La batalla de las cerezas
Günther Anders y Hannah Arendt, su primera esposa, se casaron en 1929 y se divorciaron en 1937. Tras el fallecimiento de Arendt, en 1975, Anders recuperó las notas que había tomado durante las discusiones filosóficas que la pareja mantuvo durante los primeros años de su matrimonio. Recordando los tiempos felices que ambos pasaron en Berlín y consciente de que Arendt fue el gran amor de su vida, empezó a reconstruir los diálogos que mantuvieron en ese período.
Si para Arendt ese matrimonio no fue más que una forma de escapar del que fuera su gran amor de juventud, Martin Heiddeger, para Anders, en cambio, ella fue el primer y verdadero amor de su vida. Por ello, en la Navidad de 1975, tras el fallecimiento de Arendt, recuperó los apuntes de los años berlineses vividos con ella; y no fue hasta 1985 que este texto adopto su forma definitiva por vez primera en lengua castellana.
El diálogo que se estableció entre ambos es el que marcará, con distinto éxito, la trayectoria de estos dos grandes filósofos. El escenario es un balconcito de la minúscula habitación en la que habitan. Günther y Hannah están sentados uno frente al otro. En el centro, un enorme cesto de cerezas.

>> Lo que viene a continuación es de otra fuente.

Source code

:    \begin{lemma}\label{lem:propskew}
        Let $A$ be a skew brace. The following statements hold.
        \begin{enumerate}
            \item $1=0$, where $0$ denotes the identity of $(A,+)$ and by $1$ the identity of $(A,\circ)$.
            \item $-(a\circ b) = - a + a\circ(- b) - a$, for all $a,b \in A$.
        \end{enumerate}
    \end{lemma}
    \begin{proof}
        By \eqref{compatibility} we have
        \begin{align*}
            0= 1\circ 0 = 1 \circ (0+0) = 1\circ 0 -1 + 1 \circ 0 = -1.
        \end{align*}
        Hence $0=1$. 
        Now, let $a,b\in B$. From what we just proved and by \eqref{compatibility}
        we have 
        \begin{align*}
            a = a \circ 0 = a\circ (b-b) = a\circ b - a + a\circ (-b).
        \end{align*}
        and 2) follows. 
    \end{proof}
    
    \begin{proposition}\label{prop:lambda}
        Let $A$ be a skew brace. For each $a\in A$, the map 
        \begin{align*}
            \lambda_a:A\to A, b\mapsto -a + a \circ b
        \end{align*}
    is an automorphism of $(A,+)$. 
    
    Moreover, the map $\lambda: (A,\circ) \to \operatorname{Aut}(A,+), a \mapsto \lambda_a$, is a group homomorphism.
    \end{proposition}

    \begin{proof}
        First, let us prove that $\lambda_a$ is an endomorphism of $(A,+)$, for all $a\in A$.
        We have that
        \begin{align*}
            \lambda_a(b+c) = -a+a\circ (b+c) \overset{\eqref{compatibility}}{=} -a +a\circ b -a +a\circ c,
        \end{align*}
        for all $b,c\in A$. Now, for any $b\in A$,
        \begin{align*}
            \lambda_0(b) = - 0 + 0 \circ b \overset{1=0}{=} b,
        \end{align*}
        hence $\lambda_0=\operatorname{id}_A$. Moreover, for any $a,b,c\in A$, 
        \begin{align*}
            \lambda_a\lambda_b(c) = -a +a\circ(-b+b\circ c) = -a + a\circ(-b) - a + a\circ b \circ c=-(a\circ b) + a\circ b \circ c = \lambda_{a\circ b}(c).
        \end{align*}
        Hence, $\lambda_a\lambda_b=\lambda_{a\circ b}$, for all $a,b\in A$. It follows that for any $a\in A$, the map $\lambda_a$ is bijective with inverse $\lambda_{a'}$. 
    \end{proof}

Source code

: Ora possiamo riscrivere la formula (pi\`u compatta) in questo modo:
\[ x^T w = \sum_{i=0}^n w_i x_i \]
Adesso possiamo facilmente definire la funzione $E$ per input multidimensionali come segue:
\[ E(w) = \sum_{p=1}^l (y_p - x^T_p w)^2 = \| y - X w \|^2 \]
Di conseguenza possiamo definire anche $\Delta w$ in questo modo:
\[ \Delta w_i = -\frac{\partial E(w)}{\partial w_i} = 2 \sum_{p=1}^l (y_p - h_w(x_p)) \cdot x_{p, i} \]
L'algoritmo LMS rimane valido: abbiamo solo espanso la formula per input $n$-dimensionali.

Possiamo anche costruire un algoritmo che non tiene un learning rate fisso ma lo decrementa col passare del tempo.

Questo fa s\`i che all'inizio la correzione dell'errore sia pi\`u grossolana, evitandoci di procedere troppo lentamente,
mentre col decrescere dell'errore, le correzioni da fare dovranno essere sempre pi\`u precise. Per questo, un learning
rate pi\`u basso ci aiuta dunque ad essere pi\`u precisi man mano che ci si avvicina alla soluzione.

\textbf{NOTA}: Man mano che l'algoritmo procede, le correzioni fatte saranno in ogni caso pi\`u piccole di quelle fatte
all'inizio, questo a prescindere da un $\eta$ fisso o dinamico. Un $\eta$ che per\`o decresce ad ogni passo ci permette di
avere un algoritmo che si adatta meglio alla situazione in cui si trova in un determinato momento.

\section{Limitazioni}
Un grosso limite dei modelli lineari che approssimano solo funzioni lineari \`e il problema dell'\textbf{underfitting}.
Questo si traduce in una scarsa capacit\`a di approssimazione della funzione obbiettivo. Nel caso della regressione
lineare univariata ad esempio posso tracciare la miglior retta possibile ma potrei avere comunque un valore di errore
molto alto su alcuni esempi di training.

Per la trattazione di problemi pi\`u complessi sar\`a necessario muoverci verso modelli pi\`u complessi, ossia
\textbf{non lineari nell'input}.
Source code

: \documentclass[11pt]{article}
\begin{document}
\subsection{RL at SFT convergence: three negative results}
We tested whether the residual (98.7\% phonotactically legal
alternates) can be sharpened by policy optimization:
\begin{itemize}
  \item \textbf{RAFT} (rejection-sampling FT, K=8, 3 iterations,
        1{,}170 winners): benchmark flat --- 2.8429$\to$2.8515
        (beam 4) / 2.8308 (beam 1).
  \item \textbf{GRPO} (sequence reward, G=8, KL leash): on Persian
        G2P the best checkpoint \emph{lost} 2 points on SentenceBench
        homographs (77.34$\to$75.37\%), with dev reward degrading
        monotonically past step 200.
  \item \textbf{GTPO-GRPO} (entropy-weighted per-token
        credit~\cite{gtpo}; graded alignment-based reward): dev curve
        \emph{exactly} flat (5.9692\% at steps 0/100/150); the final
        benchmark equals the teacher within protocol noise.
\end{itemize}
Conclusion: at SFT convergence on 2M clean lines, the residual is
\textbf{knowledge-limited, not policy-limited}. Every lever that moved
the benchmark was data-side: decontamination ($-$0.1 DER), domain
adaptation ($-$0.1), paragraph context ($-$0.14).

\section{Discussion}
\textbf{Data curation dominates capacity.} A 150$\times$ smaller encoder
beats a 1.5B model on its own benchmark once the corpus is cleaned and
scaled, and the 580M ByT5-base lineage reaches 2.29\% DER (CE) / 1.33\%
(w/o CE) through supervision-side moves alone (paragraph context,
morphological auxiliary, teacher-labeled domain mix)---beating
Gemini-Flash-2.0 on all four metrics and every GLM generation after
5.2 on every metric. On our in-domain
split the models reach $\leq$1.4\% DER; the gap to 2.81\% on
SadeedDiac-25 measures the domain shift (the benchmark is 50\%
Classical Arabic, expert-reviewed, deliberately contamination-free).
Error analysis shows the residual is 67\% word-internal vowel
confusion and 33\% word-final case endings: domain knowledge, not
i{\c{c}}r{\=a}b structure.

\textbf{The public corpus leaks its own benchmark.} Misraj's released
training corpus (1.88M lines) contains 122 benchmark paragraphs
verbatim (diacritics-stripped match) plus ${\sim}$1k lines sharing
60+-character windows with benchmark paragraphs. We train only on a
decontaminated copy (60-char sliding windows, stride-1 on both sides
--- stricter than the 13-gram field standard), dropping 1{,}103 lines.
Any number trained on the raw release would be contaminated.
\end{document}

La batalla puede comenzar.
Comienzo del libro
En memoria de Hannah Arendt
La mirada de gueto de sus ojos verdes se llena de asombro cada vez que presencia una actuación de la que, pese a sus extraordinarias dotes, ella misma no es capaz, especialmente cuando se trata de creaciones musicales o pictóricas. No es que carezca de talento musical, pero no es autónoma a ese respecto. Cuando canta —lo que rara vez ocurre— resulta chocante, pues de su boca de mujer sale una voz de bajo. Aprecié por primera vez esa mirada hace poco, cuando escuchábamos a Schnabel,1 en su interpretación del movimiento dialógico en mi menor del concierto para piano en sol mayor de Beethoven. Ignoro si la expresión de asombro de sus grandes ojos respondía a la ejecución de la pieza, al diálogo entre la orquesta y el piano o a la genialidad de Beethoven por ponerlos a dialogar así. En el camino de vuelta me preguntó si sabía qué se decían el uno al otro. Cuando confesé que, aunque conocía el diálogo desde la infancia porque mi padre interpretaba la pieza y creía entenderlo, no me sentía capaz de contestar a su pregunta, sufrió una honda decepción; no, apenas podía creerme, porque ella confiaba tan absolutamente en el lenguaje que no daba crédito a la posibilidad de que no todo pudiera expresarse en él. Y quizá me tuviera por alguien capaz de trasladar todo lo extra o prelinguístico «al lenguaje del lenguaje» y conseguir así que lo extralingüístico se pusiera de repente a hablar.